The global wealth management software market was valued at $6.3 billion in 2025, is estimated at $7.2 billion in 2026, and is projected to reach $18.8 billion by 2033. That kind of growth doesn’t happen because firms suddenly love buying software. It happens because the job itself is getting harder. Advisors are managing more complex portfolios across equities, fixed income, structured products, and other asset classes, while clients expect faster answers and more personalization.
AI adoption is already moving well past curiosity. In one 2026 industry survey, 89% of wealth management respondents said they use AI and data analytics to support decision-making. Nearly half said they use real-time insights for automated decision-making and business strategy, while 40% reported using predictive models and dashboards. That doesn’t mean every firm is AI-native. It does mean the budget conversation has already started.
You can see the money following that trend. In November 2025, wealthtech startup Wealthy raised ₹130 crore to build out AI-powered tools and digital infrastructure for mutual fund distributors. HyperNorm is smaller and earlier, but it’s riding the same broad shift: more advisory workflows are being rebuilt around AI, and investors don’t want to miss that cycle.
What should you watch after HyperNorm AI funding?
Seed rounds are cheap talk. Distribution isn’t.
HyperNorm AI funding gives the startup time to hire, refine the product, and push harder into the US. What matters next is whether it can turn early paid usage into durable RIA adoption, especially in firms that already have crowded software stacks and little patience for another tool. If the startup starts winning deeper workflow ownership instead of narrow pilot budgets, this gets more interesting.
Read how Sandstone raised a $30M Series A led by Lightspeed Venture Partners to help in-house legal teams manage requests, workflows, drafting, and reviews through an AI-powered operating system built for corporate legal departments.
FAQ
- What funding did HyperNorm AI raise? HyperNorm AI raised $2.2 Mn in seed funding, which is about ₹19.5 Cr. The round included Capital 2B, SenseAI Ventures, Boundless Ventures, iOPEX Technologies, and angel investors such as Amit Sheth and Bhavin Manek. The company plans to use the money for product work, market expansion, and team building.
- How does HyperNorm AI work for RIAs and wealth advisors? HyperNorm AI works as a decision intelligence layer for advisors. It tracks market events, connects those signals to specific client portfolios, and recommends actions that fit each client’s mandate and risk profile. Goals are part of that too. It also handles meeting follow-ups and research queries. Goal tracking is included as well. That means it’s trying to shrink both portfolio analysis work and advisor admin.
- Who are the founders of HyperNorm AI? HyperNorm AI was founded in 2024 by Keyur Faldu and Peeyush Jain. Faldu is the CEO and has worked across AI, data, and research roles at Meta, McKinsey, and Embibe, while Jain is the CTO and has held product and engineering roles at Verloop, Embibe, and BT. Their backgrounds line up closely with what HyperNorm is trying to sell: explainable AI software for financial decision-making.

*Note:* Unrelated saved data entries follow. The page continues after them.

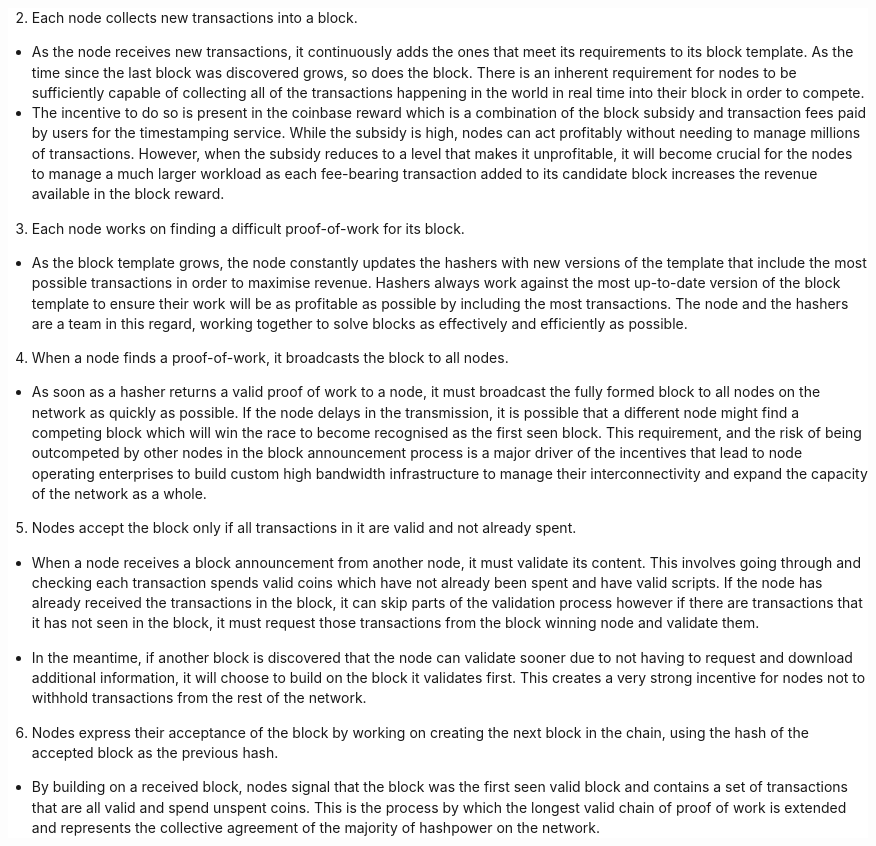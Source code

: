 

2. Each node collects new transactions into a block.

- As the node receives new transactions, it continuously adds the ones that meet its requirements to its block template. As the time since the last block was discovered grows, so does the block. There is an inherent requirement for nodes to be sufficiently capable of collecting all of the transactions happening in the world in real time into their block in order to compete.
- The incentive to do so is present in the coinbase reward which is a combination of the block subsidy and transaction fees paid by users for the timestamping service. While the subsidy is high, nodes can act profitably without needing to manage millions of transactions. However, when the subsidy reduces to a level that makes it unprofitable, it will become crucial for the nodes to manage a much larger workload as each fee-bearing transaction added to its candidate block increases the revenue available in the block reward.


3. Each node works on finding a difficult proof-of-work for its block.

- As the block template grows, the node constantly updates the hashers with new versions of the template that include the most possible transactions in order to maximise revenue. Hashers always work against the most up-to-date version of the block template to ensure their work will be as profitable as possible by including the most transactions. The node and the hashers are a team in this regard, working together to solve blocks as effectively and efficiently as possible.


4. When a node finds a proof-of-work, it broadcasts the block to all nodes.

- As soon as a hasher returns a valid proof of work to a node, it must broadcast the fully formed block to all nodes on the network as quickly as possible. If the node delays in the transmission, it is possible that a different node might find a competing block which will win the race to become recognised as the first seen block. This requirement, and the risk of being outcompeted by other nodes in the block announcement process is a major driver of the incentives that lead to node operating enterprises to build custom high bandwidth infrastructure to manage their interconnectivity and expand the capacity of the network as a whole.



5. Nodes accept the block only if all transactions in it are valid and not already spent.

- When a node receives a block announcement from another node, it must validate its content. This involves going through and checking each transaction spends valid coins which have not already been spent and have valid scripts. If the node has already received the transactions in the block, it can skip parts of the validation process however if there are transactions that it has not seen in the block, it must request those transactions from the block winning node and validate them.

- In the meantime, if another block is discovered that the node can validate sooner due to not having to request and download additional information, it will choose to build on the block it validates first. This creates a very strong incentive for nodes not to withhold transactions from the rest of the network.



6. Nodes express their acceptance of the block by working on creating the next block in the chain, using the hash of the accepted block as the previous hash.

- By building on a received block, nodes signal that the block was the first seen valid block and contains a set of transactions that are all valid and spend unspent coins. This is the process by which the longest valid chain of proof of work is extended and represents the collective agreement of the majority of hashpower on the network.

- Is HyperNorm AI a wealthtech startup or an enterprise AI startup? It’s really both, but wealthtech is the cleaner label. HyperNorm sells software into wealth management firms, specifically RIAs and advisors, so its immediate market is advisor infrastructure and portfolio intelligence. At the same time, the core product is built around enterprise AI, causal reasoning, and explainability. That’s why the company sits in that overlap between fintech software and applied AI.